**Directions**
In the entries below, count the lines that hold the string "YourEntity" and state only that count.

Plain-text document sources:
▼
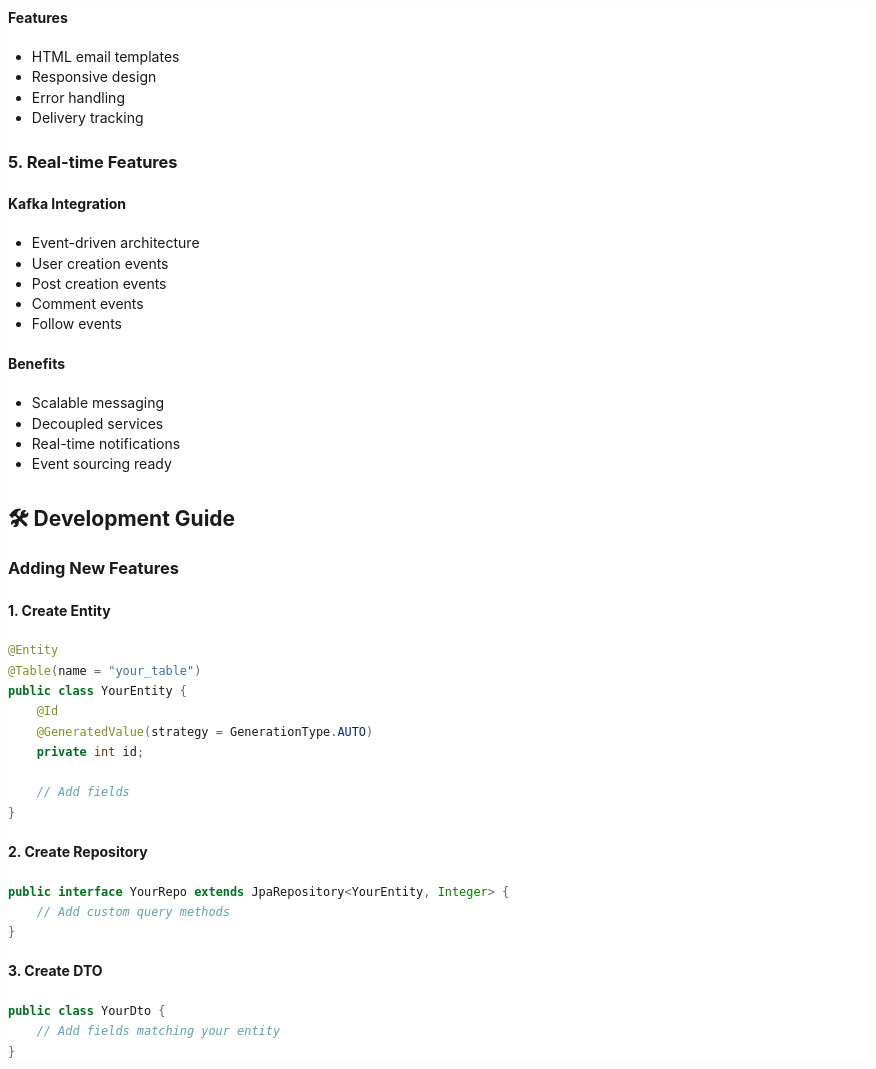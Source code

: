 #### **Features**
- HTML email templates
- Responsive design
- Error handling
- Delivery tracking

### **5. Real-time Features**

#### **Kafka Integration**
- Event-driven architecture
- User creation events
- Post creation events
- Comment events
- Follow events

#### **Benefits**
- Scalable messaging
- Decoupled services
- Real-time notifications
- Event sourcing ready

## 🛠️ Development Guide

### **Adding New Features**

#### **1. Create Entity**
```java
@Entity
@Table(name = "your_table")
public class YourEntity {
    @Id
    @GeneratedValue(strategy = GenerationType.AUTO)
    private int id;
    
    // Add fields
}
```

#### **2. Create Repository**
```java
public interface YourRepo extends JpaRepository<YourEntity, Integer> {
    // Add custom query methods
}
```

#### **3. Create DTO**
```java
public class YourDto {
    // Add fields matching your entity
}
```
▲
**Reply**
2